資格を作成および格納するプロセスは透過的です。KDC は資格を作成し、要求元に送信します。要求元は資格を受信すると、資格キャッシュに格納します。
特定のサーバー上の特定のサービスにアクセスするためには、ユーザーは 2 つの資格を取得する必要があります。1 つは、チケット許可サービス (TGT と呼ぶ) の資格です。この資格の暗号を復号化した後、チケット許可サービスはもう 1 つの資格、つまり、ユーザーがアクセスを要求しているサーバーの資格を作成します。この 2 番目の資格は、サーバー上のサービスへのアクセスを要求するために使用できます。サーバーが 2 番目の資格の暗号の復号化に成功した後、ユーザーにアクセスが許可されます。次に、このプロセスを詳細に説明します。
認証プロセスを開始するには、クライアントは特定のユーザープリンシパルに対する要求を認証サーバーに送信します。この要求は暗号化されずに送信されます。この要求には機密情報は含まれていないため、暗号化の必要はありません。
認証サービスは要求を受信すると、ユーザーのプリンシパル名を KDC データベースで検索します。プリンシパルが一致した場合、認証サービスはそのプリンシパル用の非公開鍵を取得します。次に、認証サービスはクライアントとチケット許可サービスが使用するセッション鍵 (セッション鍵 1 と呼ぶ) とチケット許可サービス用のチケット (チケット 1 と呼ぶ) を生成します。このチケットがチケット許可チケット (TGT) です。セッション鍵とチケットは両方ともユーザーの非公開鍵で暗号化され、クライアントに戻されます。
クライアントはユーザープリンシパルの非公開鍵でセッション鍵 1 とチケット 1 の暗号を復号化します。非公開鍵を知っているのはユーザーと KDC データベースだけであるため、パケット内の情報は安全です。クライアントはこの情報を資格キャッシュに格納します。
通常、この処理中、ユーザーはパスワードを入力する必要があります。入力したパスワードが KDC データベースに格納されている非公開鍵を構築するために使用されたパスワードと同じ場合、クライアントは認証サービスからの送信されてきた情報の暗号を復号化できます。この時点で、クライアントはチケット許可サービスと一緒に使用する資格を取得し、サーバーの資格を要求することができます。
特定のサーバーへアクセスを要求するには、クライアントはチケット許可サービスの資格を認証サービスから取得する必要があります (「チケット許可サービスの資格の取得」を参照)。次に、クライアントはチケット許可サービスに、サービスプリンシパル名、チケット 1、セッション鍵 1 で暗号化されたオーセンティケータが入っている要求を送信します。チケット 1 はあらかじめ、認証サービスによってチケット許可サービスのサービス鍵で暗号化されています。
チケット許可サービスはチケット許可サービスのサービス鍵を知っているため、チケット 1 の暗号は復号化できます。
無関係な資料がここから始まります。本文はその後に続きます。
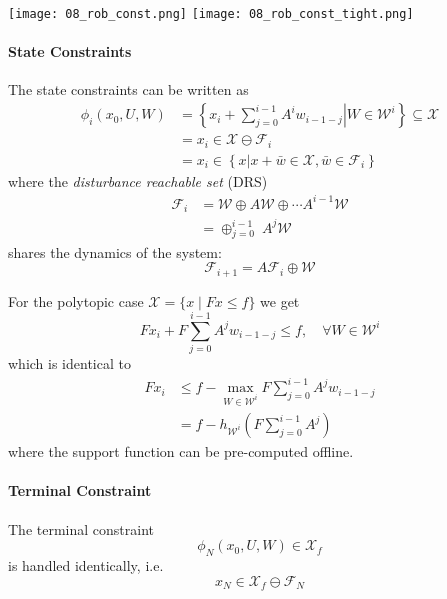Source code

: \begin{center}
    \texttt{[image: 08\_rob\_const.png]}
    \texttt{[image: 08\_rob\_const\_tight.png]}
\end{center}

\paragraph{State Constraints}
The state constraints can be written as
\begin{align*}
    \phi_i(x_0,U,W) & =\left\{\left.x_i+\sum_{j=0}^{i-1}A^i w_{i-1-j}\right|W\in \mathcal{W}^i\right\}\subseteq\mathcal{X} \\
                    & = x_i \in \mathcal{X} \ominus \mathcal{F}_i                                                          \\
                    & = x_i \in \left\{x \big| x+\bar{w}\in \mathcal{X}, \bar{w}\in \mathcal{F}_i\right\}
\end{align*}
where the \textit{disturbance reachable set} (DRS)
\begin{align*}
    \mathcal{F}_i & = \mathcal{W} \oplus A \mathcal{W} \oplus \cdots A^{i-1} \mathcal{W} \\
                  & = \oplus_{j=0}^{i-1}\; A^{j} \mathcal{W}
\end{align*}
shares the dynamics of the system:
\begin{equation*}
    \mathcal{F}_{i+1} = A\mathcal{F}_i \oplus \mathcal{W}
\end{equation*}
\newpar{}

For the polytopic case $\mathcal{X} = \{x \mid Fx \leq f\}$ we get
\begin{equation*}
    Fx_i + F \sum_{j=0}^{i-1} A^j w_{i-1-j} \leq f, \quad \forall W \in \mathcal{W}^i
\end{equation*}
which is identical to
\begin{align*}
    Fx_i & \leq f - \max_{W \in \mathcal{W}^i} F \sum_{j=0}^{i-1} A^j w_{i-1-j} \\
         & = f - h_{\mathcal{W}^i} \left(F \sum_{j=0}^{i-1} A^j\right)
\end{align*}
where the support function can be pre-computed offline.
\paragraph{Terminal Constraint}
The terminal constraint
\begin{equation*}
    \phi_N(x_0, U, W)\in \mathcal{X}_f
\end{equation*}
is handled identically, i.e.\
\begin{equation*}
    x_N \in \mathcal{X}_f \ominus \mathcal{F}_N
\end{equation*}

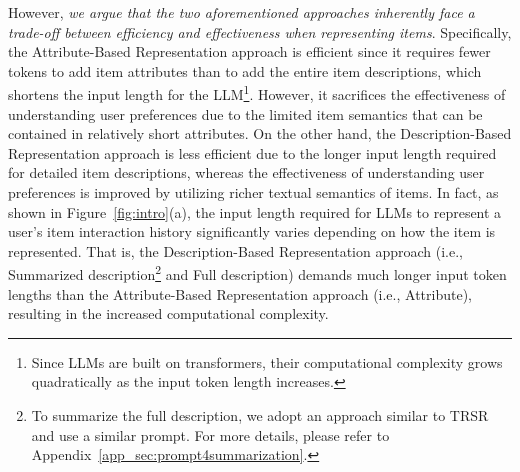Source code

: \documentclass[sigconf]{acmart}
\begin{document}
However, \textit{we argue that the two aforementioned approaches inherently face a trade-off between efficiency and effectiveness when representing items}. Specifically, the
Attribute-Based Representation approach is efficient since it requires fewer tokens to add item attributes than to add the entire item descriptions, which shortens the input length for the LLM\footnote{Since LLMs are built on transformers, their computational complexity grows quadratically as the input token length increases.}. However, it sacrifices the effectiveness of understanding user preferences due to the limited item semantics that can be contained in relatively short attributes. On the other hand, the 
Description-Based Representation approach is less efficient due to the longer input length required for detailed item descriptions, whereas the effectiveness of understanding user preferences is improved by utilizing richer textual semantics of items. 
In fact, as shown in Figure~\ref{fig:intro}(a), the input length required for LLMs to represent a user's item interaction history significantly varies depending on how the item is represented. That is, the Description-Based Representation approach (i.e., Summarized description\footnote{To summarize the full description, we adopt an approach similar to TRSR \cite{zheng2024harnessing} and use a similar prompt. For more details, please refer to Appendix~\ref{app_sec:prompt4summarization}.} and Full description) demands much longer input token lengths than the Attribute-Based Representation approach (i.e., Attribute), resulting in the increased computational complexity.
\end{document}
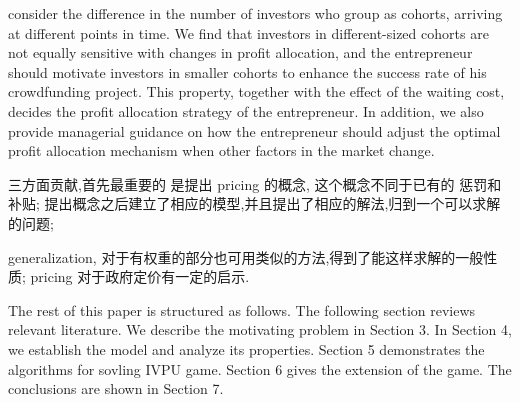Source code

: consider the difference in the number of investors who group as cohorts, arriving at different points in time. We find that investors in different-sized cohorts are not equally sensitive with changes in profit allocation, and the entrepreneur should motivate investors in smaller cohorts to enhance the success rate of his crowdfunding project. This property, together with the effect of the waiting cost, decides the profit allocation strategy of the entrepreneur. In addition, we also provide managerial guidance on how the entrepreneur should adjust the optimal profit allocation mechanism when other factors in the market change.


三方面贡献,首先最重要的 是提出 pricing 的概念, 这个概念不同于已有的 惩罚和补贴;
提出概念之后建立了相应的模型,并且提出了相应的解法,归到一个可以求解的问题;

generalization, 对于有权重的部分也可用类似的方法,得到了能这样求解的一般性质;
pricing 对于政府定价有一定的启示.


The rest of this paper is structured as follows. The following section reviews relevant literature. We describe the motivating problem in Section 3. In Section 4, we establish the model and analyze its properties. Section 5 demonstrates the algorithms for sovling IVPU game. Section 6 gives the extension of the game. The conclusions are shown in Section 7.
チケット 1 に入っている情報にはセッション鍵 1 が入っているため、チケット許可サービスはオーセンティケータの暗号を復号化できます。この時点で、ユーザープリンシパルはチケット許可サービスで認証されます。
認証が成功した後、チケット許可サービスは、ユーザープリンシパルとサーバー用のセッション鍵 (セッション鍵 2) とサーバー用のチケット (チケット 2) を生成します。次に、セッション鍵 2 とチケット 2 はセッション鍵 1 で暗号化されます。セッション鍵 1 を知っているのはクライアントとチケット許可サービスだけであるため、この情報のセキュリティは保護された状態で、ネットワーク上で使用できます。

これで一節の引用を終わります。